スイートホーム
……何なの?一体。


思わぬ出来事に興奮した神経が、体全体を小刻みに震わせる。


うまくコントロールできない指先で何とかケータイをテーブルに置いた。


再びベッドの側面に寄りかかり、目を閉じて、先ほどの梨華とのやり取りを反芻する。


普通、拒否されていると分かった時点で、連絡を取るのを断念するものじゃないの?


わざわざ家族からケータイを借りてかけて来るだなんて。


どうしても、もう一度きちんと謝罪しないと気が済まない、と思ったのかもしれないけれど。

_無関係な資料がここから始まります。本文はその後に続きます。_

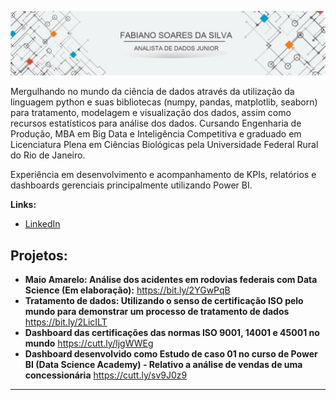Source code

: 
<p align="center">
  <img src="banner.jpg" >
</p>

Mergulhando no mundo da ciência de dados através da utilização da linguagem python e suas bibliotecas (numpy, pandas, matplotlib, seaborn) para tratamento, modelagem e visualização dos dados, assim como recursos estatísticos para análise dos dados. Cursando Engenharia de Produção, MBA em Big Data e Inteligência Competitiva e graduado em Licenciatura Plena em Ciências Biológicas pela Universidade Federal Rural do Rio de Janeiro.

Experiência em desenvolvimento e acompanhamento de KPIs, relatórios e dashboards gerenciais principalmente utilizando Power BI.

**Links:**
* [LinkedIn](https://www.linkedin.com/in/fabiano-soares-da-silva-b312233a/)



## Projetos:

* **Maio Amarelo: Análise dos acidentes em rodovias federais com Data Science (Em elaboração):** https://bit.ly/2YGwPqB
* **Tratamento de dados: Utilizando o senso de certificação ISO pelo mundo para demonstrar um processo de tratamento de dados** https://bit.ly/2LicILT
* **Dashboard das certificações das normas ISO 9001, 14001 e 45001 no mundo** https://cutt.ly/IjgWWEg
* **Dashboard desenvolvido como Estudo de caso 01 no curso de Power BI (Data Science Academy) - Relativo a análise de vendas de uma concessionária** https://cutt.ly/sv9J0z9
---

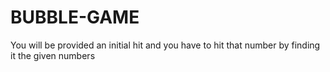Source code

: # BUBBLE-GAME
You will be provided an initial hit and you have to hit that number by finding it the given numbers 
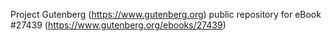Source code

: Project Gutenberg (https://www.gutenberg.org) public repository for eBook #27439 (https://www.gutenberg.org/ebooks/27439)

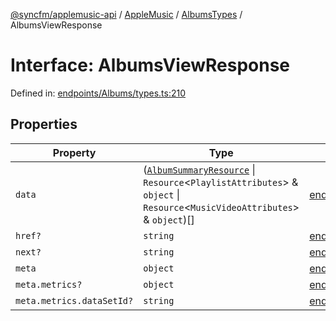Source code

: [@syncfm/applemusic-api](../../../../../../globals.md) / [AppleMusic](../../../index.md) / [AlbumsTypes](../index.md) / AlbumsViewResponse

# Interface: AlbumsViewResponse

Defined in: [endpoints/Albums/types.ts:210](https://github.com/sync-fm/applemusic-api/blob/9471caba6a6b5bc92263ffc6e5d9c04672ec1f7f/src/endpoints/Albums/types.ts#L210)

## Properties

| Property | Type | Defined in |
| ------ | ------ | ------ |
| <a id="data"></a> `data` | ([`AlbumSummaryResource`](../type-aliases/AlbumSummaryResource.md) \| `Resource`\<`PlaylistAttributes`\> & `object` \| `Resource`\<`MusicVideoAttributes`\> & `object`)[] | [endpoints/Albums/types.ts:211](https://github.com/sync-fm/applemusic-api/blob/9471caba6a6b5bc92263ffc6e5d9c04672ec1f7f/src/endpoints/Albums/types.ts#L211) |
| <a id="href"></a> `href?` | `string` | [endpoints/Albums/types.ts:212](https://github.com/sync-fm/applemusic-api/blob/9471caba6a6b5bc92263ffc6e5d9c04672ec1f7f/src/endpoints/Albums/types.ts#L212) |
| <a id="next"></a> `next?` | `string` | [endpoints/Albums/types.ts:213](https://github.com/sync-fm/applemusic-api/blob/9471caba6a6b5bc92263ffc6e5d9c04672ec1f7f/src/endpoints/Albums/types.ts#L213) |
| <a id="meta"></a> `meta` | `object` | [endpoints/Albums/types.ts:214](https://github.com/sync-fm/applemusic-api/blob/9471caba6a6b5bc92263ffc6e5d9c04672ec1f7f/src/endpoints/Albums/types.ts#L214) |
| `meta.metrics?` | `object` | [endpoints/Albums/types.ts:215](https://github.com/sync-fm/applemusic-api/blob/9471caba6a6b5bc92263ffc6e5d9c04672ec1f7f/src/endpoints/Albums/types.ts#L215) |
| `meta.metrics.dataSetId?` | `string` | [endpoints/Albums/types.ts:216](https://github.com/sync-fm/applemusic-api/blob/9471caba6a6b5bc92263ffc6e5d9c04672ec1f7f/src/endpoints/Albums/types.ts#L216) |
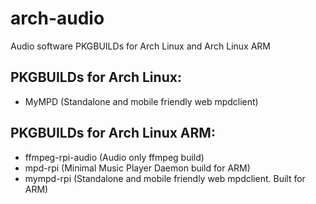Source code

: # arch-audio

Audio software PKGBUILDs for Arch Linux and Arch Linux ARM

## PKGBUILDs for Arch Linux:
* MyMPD (Standalone and mobile friendly web mpdclient)

## PKGBUILDs for Arch Linux ARM:
* ffmpeg-rpi-audio (Audio only ffmpeg build)
* mpd-rpi (Minimal Music Player Daemon build for ARM)
* mympd-rpi (Standalone and mobile friendly web mpdclient. Built for ARM)

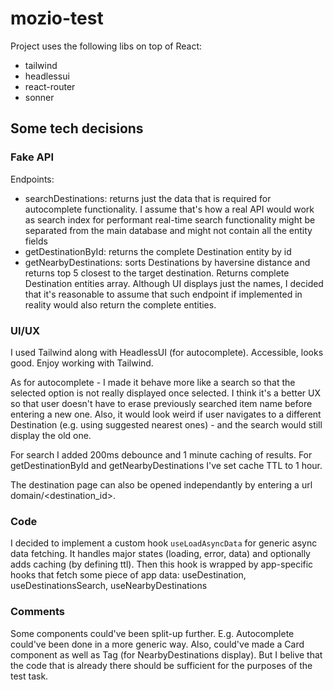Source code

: # mozio-test

Project uses the following libs on top of React:
 - tailwind
 - headlessui
 - react-router
 - sonner

## Some tech decisions

### Fake API

Endpoints:
 - searchDestinations: returns just the data that is required for autocomplete functionality. I assume that's how a real API would work as search index for performant real-time search functionality might be separated from the main database and might not contain all the entity fields
 - getDestinationById: returns the complete Destination entity by id
 - getNearbyDestinations: sorts Destinations by haversine distance and returns top 5 closest to the target destination. Returns complete Destination entities array. Although UI displays just the names, I decided that it's reasonable to assume that such endpoint if implemented in reality would also return the complete entities.

### UI/UX

I used Tailwind along with HeadlessUI (for autocomplete). Accessible, looks good. Enjoy working with Tailwind.

As for autocomplete - I made it behave more like a search so that the selected option is not really displayed once selected.
I think it's a better UX so that user doesn't have to erase previously searched item name before entering a new one.
Also, it would look weird if user navigates to a different Destination (e.g. using suggested nearest ones) - and the search would still display the old one.

For search I added 200ms debounce and 1 minute caching of results.
For getDestinationById and getNearbyDestinations I've set cache TTL to 1 hour.

The destination page can also be opened independantly by entering a url domain/<destination_id>.

### Code

I decided to implement a custom hook `useLoadAsyncData` for generic async data fetching.
It handles major states (loading, error, data) and optionally adds caching (by defining ttl).
Then this hook is wrapped by app-specific hooks that fetch some piece of app data: useDestination, useDestinationsSearch, useNearbyDestinations

### Comments

Some components could've been split-up further. E.g. Autocomplete could've been done in a more generic way. Also, could've made a Card component as well as Tag (for NearbyDestinations display).
But I belive that the code that is already there should be sufficient for the purposes of the test task.






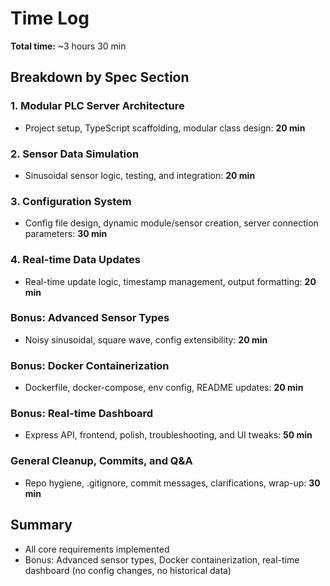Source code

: # Time Log

**Total time:** ~3 hours 30 min

## Breakdown by Spec Section

### 1. Modular PLC Server Architecture
- Project setup, TypeScript scaffolding, modular class design: **20 min**

### 2. Sensor Data Simulation
- Sinusoidal sensor logic, testing, and integration: **20 min**

### 3. Configuration System
- Config file design, dynamic module/sensor creation, server connection parameters: **30 min**

### 4. Real-time Data Updates
- Real-time update logic, timestamp management, output formatting: **20 min**

### Bonus: Advanced Sensor Types
- Noisy sinusoidal, square wave, config extensibility: **20 min**

### Bonus: Docker Containerization
- Dockerfile, docker-compose, env config, README updates: **20 min**

### Bonus: Real-time Dashboard
- Express API, frontend, polish, troubleshooting, and UI tweaks: **50 min**

### General Cleanup, Commits, and Q&A
- Repo hygiene, .gitignore, commit messages, clarifications, wrap-up: **30 min**

## Summary
- All core requirements implemented
- Bonus: Advanced sensor types, Docker containerization, real-time dashboard (no config changes, no historical data)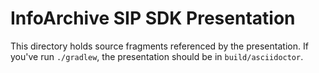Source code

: # InfoArchive SIP SDK Presentation

This directory holds source fragments referenced by the presentation. If you've run `./gradlew`, the presentation
should be in `build/asciidoctor`.
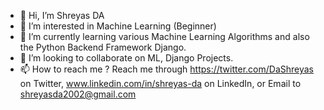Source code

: - 👋 Hi, I’m Shreyas DA
- 👀 I’m interested in Machine Learning (Beginner)
- 🌱 I’m currently learning various Machine Learning Algorithms and also the Python Backend Framework Django.
- 💞️ I’m looking to collaborate on ML, Django Projects.
- 📫 How to reach me ? Reach me through https://twitter.com/DaShreyas on Twitter, www.linkedin.com/in/shreyas-da on LinkedIn, or Email to shreyasda2002@gmail.com

<!---
shreyasda/shreyasda is a ✨ special ✨ repository because its `README.md` (this file) appears on your GitHub profile.
You can click the Preview link to take a look at your changes.
--->
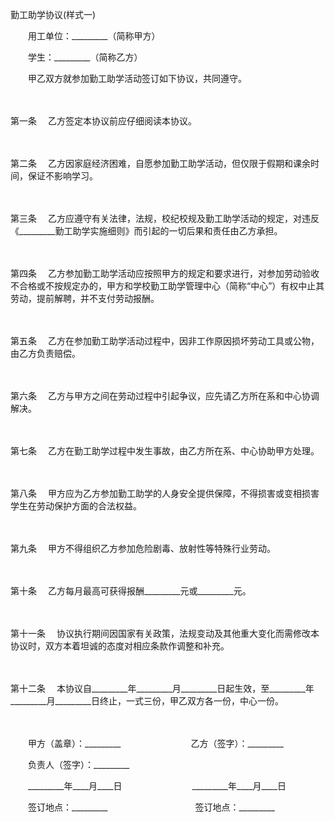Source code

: 



勤工助学协议(样式一)



 

　　用工单位：_________（简称甲方）　　

　　学生：_________（简称乙方）　　

　　甲乙双方就参加勤工助学活动签订如下协议，共同遵守。

　　

第一条
　乙方签定本协议前应仔细阅读本协议。

　　

第二条
　乙方因家庭经济困难，自愿参加勤工助学活动，但仅限于假期和课余时间，保证不影响学习。

　　

第三条
　乙方应遵守有关法律，法规，校纪校规及勤工助学活动的规定，对违反《_________勤工助学实施细则》而引起的一切后果和责任由乙方承担。

　　

第四条
　乙方参加勤工助学活动应按照甲方的规定和要求进行，对参加劳动验收不合格或不按规定办的，甲方和学校勤工助学管理中心（简称“中心”）有权中止其劳动，提前解聘，并不支付劳动报酬。

　　

第五条
　乙方在参加勤工助学活动过程中，因非工作原因损坏劳动工具或公物，由乙方负责赔偿。

　　

第六条
　乙方与甲方之间在劳动过程中引起争议，应先请乙方所在系和中心协调解决。

　　

第七条
　乙方在勤工助学过程中发生事故，由乙方所在系、中心协助甲方处理。

　　

第八条
　甲方应为乙方参加勤工助学的人身安全提供保障，不得损害或变相损害学生在劳动保护方面的合法权益。

　　

第九条
　甲方不得组织乙方参加危险剧毒、放射性等特殊行业劳动。

　　

第十条
　乙方每月最高可获得报酬_________元或_________元。

　　

第十一条
　协议执行期间因国家有关政策，法规变动及其他重大变化而需修改本协议时，双方本着坦诚的态度对相应条款作调整和补充。

　　

第十二条
　本协议自_________年_________月_________日起生效，至_________年_________月_________日终止，一式三份，甲乙双方各一份，中心一份。

　　

　　甲方（盖章）：_________　　　　　　　　乙方（签字）：_________　　

　　负责人（签字）：_________　　

　　_________年____月____日　　　　　　　　_________年____月____日　 

　　签订地点：_________　　　　　　　　　　签订地点：_________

心底申し訳ない、というような殊勝な声音ではあったのだけれど。


……何故か電話越しに梨華の声を捉える毎に、嫌悪感がどんどん増して行った。


まさか彼女に対してここまでの拒絶反応が出るなんて、自分自身びっくりだ。


そこまで深く彼女を恨んでいたなんて。


……何だか、自分がどんどん嫌な女になって行きそうで、正直怖い。


「ちょっと彩希ー!」


するとその時階下から、苛立ったようなお母さんの声が響いて来た。


「何やってるの?早くお風呂入っちゃってよ!」


普段はその声にげんなりする所だけど、今日に限っては、危うい地点をさ迷っていた意識を日常に戻された気がして、むしろホッとした。


「今行くよー!」


私はそう答えると、予めベッドの上に乗せておいた着替えを手に、今度こそ部屋を出た。